1. RMSNorm (Pre-Normalization)

Uses Root Mean Square Layer Normalization instead of LayerNorm:

python
class RMSNorm(nn.Module):
    def __init__(self, dim: int, eps: float = 1e-6):
        super().__init__()
        self.weight = nn.Parameter(torch.ones(dim))
        self.eps = eps

    def forward(self, x: torch.Tensor) -> torch.Tensor:
        # RMS = sqrt(mean(x^2))
        rms = torch.sqrt(torch.mean(x ** 2, dim=-1, keepdim=True) + self.eps)
        return x / rms * self.weight

Benefits:

  • Faster than LayerNorm (no mean subtraction)
  • More stable gradients for deep networks
  • Used in LLaMA, Gemma, etc.

2. Rotary Position Embeddings (RoPE)

Position information encoded via rotation matrices:

python
def apply_rope(x: torch.Tensor, freqs: torch.Tensor) -> torch.Tensor:
    """Apply rotary position embeddings to x."""
    # x: (batch, heads, seq_len, head_dim)
    # freqs: (seq_len, head_dim // 2)
    
    x_complex = torch.view_as_complex(x.reshape(*x.shape[:-1], -1, 2))
    freqs_complex = torch.polar(torch.ones_like(freqs), freqs)
    x_rotated = x_complex * freqs_complex
    return torch.view_as_real(x_rotated).flatten(-2)

Properties:

  • Relative position awareness
  • Extrapolates to longer sequences
  • No learnable parameters

Precomputation:

python
def precompute_rope_freqs(dim: int, max_seq: int, theta: float = 10000.0):
    freqs = 1.0 / (theta ** (torch.arange(0, dim, 2).float() / dim))
    positions = torch.arange(max_seq)
    angles = torch.outer(positions, freqs)
    return angles

3. Grouped Query Attention (GQA)

Reduces KV cache memory by sharing key-value heads:

Standard MHA:  Q[8 heads] x K[8 heads] x V[8 heads]
GQA (4:1):     Q[8 heads] x K[2 heads] x V[2 heads]
python
class GroupedQueryAttention(nn.Module):
    def __init__(self, config):
        self.num_heads = config.num_heads        # 8 query heads
        self.num_kv_heads = config.num_kv_heads  # 2 kv heads
        self.head_dim = config.hidden_dim // config.num_heads
        
        self.q_proj = nn.Linear(config.hidden_dim, config.num_heads * self.head_dim)
        self.k_proj = nn.Linear(config.hidden_dim, config.num_kv_heads * self.head_dim)
        self.v_proj = nn.Linear(config.hidden_dim, config.num_kv_heads * self.head_dim)
        self.o_proj = nn.Linear(config.num_heads * self.head_dim, config.hidden_dim)

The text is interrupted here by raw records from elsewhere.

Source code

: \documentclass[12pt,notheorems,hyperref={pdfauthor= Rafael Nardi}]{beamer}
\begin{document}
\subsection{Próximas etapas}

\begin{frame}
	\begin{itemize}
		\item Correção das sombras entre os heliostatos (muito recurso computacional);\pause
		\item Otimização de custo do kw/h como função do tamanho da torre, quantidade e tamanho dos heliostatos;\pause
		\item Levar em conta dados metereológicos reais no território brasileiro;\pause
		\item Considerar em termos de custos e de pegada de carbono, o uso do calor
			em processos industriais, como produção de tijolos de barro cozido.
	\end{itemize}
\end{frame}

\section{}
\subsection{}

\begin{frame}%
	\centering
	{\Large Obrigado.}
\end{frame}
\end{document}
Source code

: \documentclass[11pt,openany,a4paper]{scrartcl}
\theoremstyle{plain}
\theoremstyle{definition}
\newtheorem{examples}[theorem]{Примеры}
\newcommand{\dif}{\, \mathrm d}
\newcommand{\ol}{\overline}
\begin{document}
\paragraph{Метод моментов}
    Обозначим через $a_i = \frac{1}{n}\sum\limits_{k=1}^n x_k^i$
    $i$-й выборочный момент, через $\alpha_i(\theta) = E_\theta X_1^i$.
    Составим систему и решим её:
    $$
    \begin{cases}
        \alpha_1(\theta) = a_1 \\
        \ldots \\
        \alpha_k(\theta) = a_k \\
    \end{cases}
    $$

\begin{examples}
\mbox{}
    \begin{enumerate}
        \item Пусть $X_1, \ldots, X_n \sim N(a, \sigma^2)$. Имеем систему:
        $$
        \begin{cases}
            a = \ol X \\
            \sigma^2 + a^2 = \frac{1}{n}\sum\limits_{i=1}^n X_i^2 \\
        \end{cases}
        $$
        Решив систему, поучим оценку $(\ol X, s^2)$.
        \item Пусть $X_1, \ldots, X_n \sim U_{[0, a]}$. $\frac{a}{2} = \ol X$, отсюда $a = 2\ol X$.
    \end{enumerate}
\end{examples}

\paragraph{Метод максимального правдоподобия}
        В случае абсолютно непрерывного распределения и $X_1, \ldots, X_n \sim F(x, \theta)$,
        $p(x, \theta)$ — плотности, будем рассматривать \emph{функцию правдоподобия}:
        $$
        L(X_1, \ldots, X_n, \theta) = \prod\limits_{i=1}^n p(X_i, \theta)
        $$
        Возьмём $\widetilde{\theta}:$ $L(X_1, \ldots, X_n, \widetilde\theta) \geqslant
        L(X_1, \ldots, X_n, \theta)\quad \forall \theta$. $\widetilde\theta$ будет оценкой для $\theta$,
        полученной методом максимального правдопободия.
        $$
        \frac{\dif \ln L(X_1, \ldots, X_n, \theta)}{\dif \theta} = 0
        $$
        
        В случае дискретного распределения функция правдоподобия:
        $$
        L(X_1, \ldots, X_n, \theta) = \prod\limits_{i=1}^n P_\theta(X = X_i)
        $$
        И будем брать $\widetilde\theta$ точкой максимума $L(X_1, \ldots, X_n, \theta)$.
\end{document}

    def forward(self, x, freqs, mask=None):
        B, L, _ = x.shape
        
        q = self.q_proj(x).view(B, L, self.num_heads, self.head_dim)
        k = self.k_proj(x).view(B, L, self.num_kv_heads, self.head_dim)
        v = self.v_proj(x).view(B, L, self.num_kv_heads, self.head_dim)
        
        # Apply RoPE
        q = apply_rope(q, freqs)
        k = apply_rope(k, freqs)
        
        # Expand KV heads to match query heads
        k = k.repeat_interleave(self.num_heads // self.num_kv_heads, dim=2)
        v = v.repeat_interleave(self.num_heads // self.num_kv_heads, dim=2)
        
        # Attention
        attn = F.scaled_dot_product_attention(q, k, v, attn_mask=mask)
        return self.o_proj(attn.reshape(B, L, -1))

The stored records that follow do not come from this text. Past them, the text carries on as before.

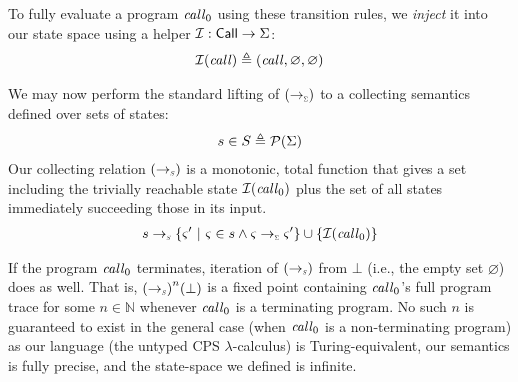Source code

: To fully evaluate a program $\mathit{call}_0$ using these transition rules, we \textit{inject} it into our state space using a helper 
$\mathcal{I} : \mathsf{Call} \to \Sigma$:
%
\begin{align*}
  \mathcal{I}(\mathit{call}) \triangleq (\mathit{call}, \varnothing, \varnothing)
\end{align*}


We may now perform the standard lifting of $(\cTo)$ to a collecting semantics defined over sets of states:
%
\begin{align*}
  s \in S \triangleq \mathcal{P}(\Sigma)
\end{align*}
%
Our collecting relation $(\cToW)$ is a monotonic, total function that gives a set including the trivially reachable state $\mathcal{I}(\mathit{call}_0)$
plus the set of all states immediately succeeding those in its input.
%
\begin{align*}
  s \cToW \Set{ \varsigma'\ \vert\ \varsigma \in s \wedge \varsigma \cTo \varsigma' } \cup \Set{ \mathcal{I}(\var{call}_0) }
\end{align*}


If the program $\mathit{call}_0$ terminates, iteration of $(\cToW)$ from $\bot$ (i.e., the empty set $\varnothing$) does as well.
%
That is, ${(\cToW)}^{n}(\bot)$ is a fixed point containing $\mathit{call}_0$'s full program trace for some $n \in \mathbb{N}$ whenever $\mathit{call}_0$ is a terminating program.
%
No such $n$ is guaranteed to exist in the general case (when $\mathit{call}_0$ is a non-terminating program)
as our language (the untyped CPS $\lambda$-calculus) is Turing-equivalent, our semantics is fully precise, and the state-space we defined is infinite.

Memory savings: 4x reduction in KV cache for 8:2 ratio

4. SwiGLU Activation

Gated Linear Unit with SiLU (Swish) activation:

python
class SwiGLU(nn.Module):
    def __init__(self, hidden_dim: int, ffn_dim: int):
        super().__init__()
        self.gate_proj = nn.Linear(hidden_dim, ffn_dim, bias=False)
        self.up_proj = nn.Linear(hidden_dim, ffn_dim, bias=False)
        self.down_proj = nn.Linear(ffn_dim, hidden_dim, bias=False)

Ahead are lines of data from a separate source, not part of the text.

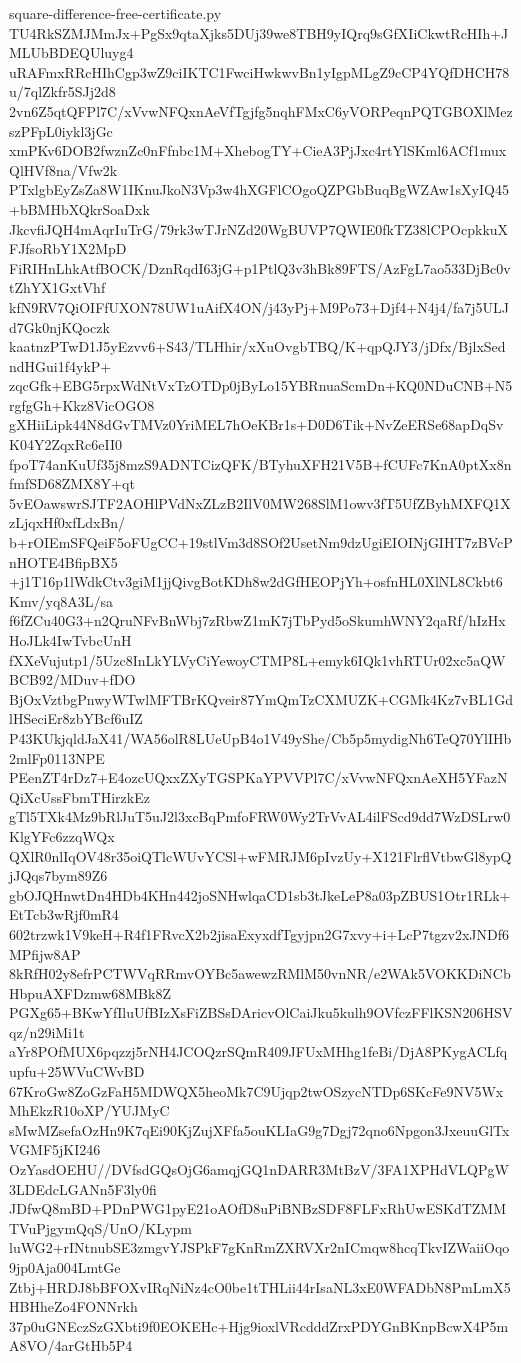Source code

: \documentclass[11pt]{article}
\theoremstyle{definition}
\theoremstyle{remark}
\begin{document}
\begin{filecontents*}[overwrite]{square-difference-free-certificate.py}
TU4RkSZMJMmJx+PgSx9qtaXjks5DUj39we8TBH9yIQrq9sGfXIiCkwtRcHIh+JMLUbBDEQUluyg4
uRAFmxRRcHIhCgp3wZ9ciIKTC1FwciHwkwvBn1yIgpMLgZ9cCP4YQfDHCH78u/7qlZkfr5SJj2d8
2vn6Z5qtQFPl7C/xVvwNFQxnAeVfTgjfg5nqhFMxC6yVORPeqnPQTGBOXlMezszPFpL0iykl3jGc
xmPKv6DOB2fwznZc0nFfnbc1M+XhebogTY+CieA3PjJxc4rtYlSKml6ACf1muxQlHVf8na/Vfw2k
PTxlgbEyZsZa8W1IKnuJkoN3Vp3w4hXGFlCOgoQZPGbBuqBgWZAw1sXyIQ45+bBMHbXQkrSoaDxk
JkcvfiJQH4mAqrIuTrG/79rk3wTJrNZd20WgBUVP7QWIE0fkTZ38lCPOcpkkuXFJfsoRbY1X2MpD
FiRIHnLhkAtfBOCK/DznRqdI63jG+p1PtlQ3v3hBk89FTS/AzFgL7ao533DjBc0vtZhYX1GxtVhf
kfN9RV7QiOIFfUXON78UW1uAifX4ON/j43yPj+M9Po73+Djf4+N4j4/fa7j5ULJd7Gk0njKQoczk
kaatnzPTwD1J5yEzvv6+S43/TLHhir/xXuOvgbTBQ/K+qpQJY3/jDfx/BjlxSedndHGui1f4ykP+
zqcGfk+EBG5rpxWdNtVxTzOTDp0jByLo15YBRnuaScmDn+KQ0NDuCNB+N5rgfgGh+Kkz8VicOGO8
gXHiiLipk44N8dGvTMVz0YriMEL7hOeKBr1s+D0D6Tik+NvZeERSe68apDqSvK04Y2ZqxRc6eII0
fpoT74anKuUf35j8mzS9ADNTCizQFK/BTyhuXFH21V5B+fCUFc7KnA0ptXx8nfmfSD68ZMX8Y+qt
5vEOawswrSJTF2AOHlPVdNxZLzB2IlV0MW268SlM1owv3fT5UfZByhMXFQ1XzLjqxHf0xfLdxBn/
b+rOIEmSFQeiF5oFUgCC+19stlVm3d8SOf2UsetNm9dzUgiEIOINjGIHT7zBVcPnHOTE4BfipBX5
+j1T16p1lWdkCtv3giM1jjQivgBotKDh8w2dGfHEOPjYh+osfnHL0XlNL8Ckbt6Kmv/yq8A3L/sa
f6fZCu40G3+n2QruNFvBnWbj7zRbwZ1mK7jTbPyd5oSkumhWNY2qaRf/hIzHxHoJLk4IwTvbcUnH
fXXeVujutp1/5Uzc8InLkYLVyCiYewoyCTMP8L+emyk6IQk1vhRTUr02xc5aQWBCB92/MDuv+fDO
BjOxVztbgPnwyWTwlMFTBrKQveir87YmQmTzCXMUZK+CGMk4Kz7vBL1GdlHSeciEr8zbYBcf6uIZ
P43KUkjqldJaX41/WA56olR8LUeUpB4o1V49yShe/Cb5p5mydigNh6TeQ70YlIHb2mlFp0113NPE
PEenZT4rDz7+E4ozcUQxxZXyTGSPKaYPVVPl7C/xVvwNFQxnAeXH5YFazNQiXcUssFbmTHirzkEz
gTl5TXk4Mz9bRlJuT5uJ2l3xcBqPmfoFRW0Wy2TrVvAL4ilFScd9dd7WzDSLrw0KlgYFc6zzqWQx
QXlR0nlIqOV48r35oiQTlcWUvYCSl+wFMRJM6pIvzUy+X121FlrflVtbwGl8ypQjJQqs7bym89Z6
gbOJQHnwtDn4HDb4KHn442joSNHwlqaCD1sb3tJkeLeP8a03pZBUS1Otr1RLk+EtTcb3wRjf0mR4
602trzwk1V9keH+R4f1FRvcX2b2jisaExyxdfTgyjpn2G7xvy+i+LcP7tgzv2xJNDf6MPfijw8AP
8kRfH02y8efrPCTWVqRRmvOYBc5awewzRMlM50vnNR/e2WAk5VOKKDiNCbHbpuAXFDzmw68MBk8Z
PGXg65+BKwYfIluUfBIzXsFiZBSsDAricvOlCaiJku5kulh9OVfczFFlKSN206HSVqz/n29iMi1t
aYr8POfMUX6pqzzj5rNH4JCOQzrSQmR409JFUxMHhg1feBi/DjA8PKygACLfqupfu+25WVuCWvBD
67KroGw8ZoGzFaH5MDWQX5heoMk7C9Ujqp2twOSzycNTDp6SKcFe9NV5WxMhEkzR10oXP/YUJMyC
sMwMZsefaOzHn9K7qEi90KjZujXFfa5ouKLIaG9g7Dgj72qno6Npgon3JxeuuGlTxVGMF5jKI246
OzYasdOEHU//DVfsdGQsOjG6amqjGQ1nDARR3MtBzV/3FA1XPHdVLQPgW3LDEdcLGANn5F3ly0fi
JDfwQ8mBD+PDnPWG1pyE21oAOfD8uPiBNBzSDF8FLFxRhUwESKdTZMMTVuPjgymQqS/UnO/KLypm
luWG2+rINtnubSE3zmgvYJSPkF7gKnRmZXRVXr2nICmqw8hcqTkvIZWaiiOqo9jp0Aja004LmtGe
Ztbj+HRDJ8bBFOXvIRqNiNz4cO0be1tTHLii44rIsaNL3xE0WFADbN8PmLmX5HBHheZo4FONNrkh
37p0uGNEczSzGXbti9f0EOKEHc+Hjg9ioxlVRcdddZrxPDYGnBKnpBcwX4P5mA8VO/4arGtHb5P4

\end{filecontents*}
\end{document}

    def forward(self, x: torch.Tensor) -> torch.Tensor:
        gate = F.silu(self.gate_proj(x))  # Swish gating
        up = self.up_proj(x)              # Linear projection
        return self.down_proj(gate * up)  # Gated output

Benefits:

  • Better than ReLU/GELU for LLMs
  • Smooth gradients
  • Used in LLaMA, PaLM, etc.

Transformer Block

Complete block combining all components:

python
class TransformerBlock(nn.Module):
    def __init__(self, config):
        super().__init__()
        self.attention = GroupedQueryAttention(config)
        self.feed_forward = SwiGLU(config.hidden_dim, config.ffn_dim)
        self.attention_norm = RMSNorm(config.hidden_dim)
        self.ffn_norm = RMSNorm(config.hidden_dim)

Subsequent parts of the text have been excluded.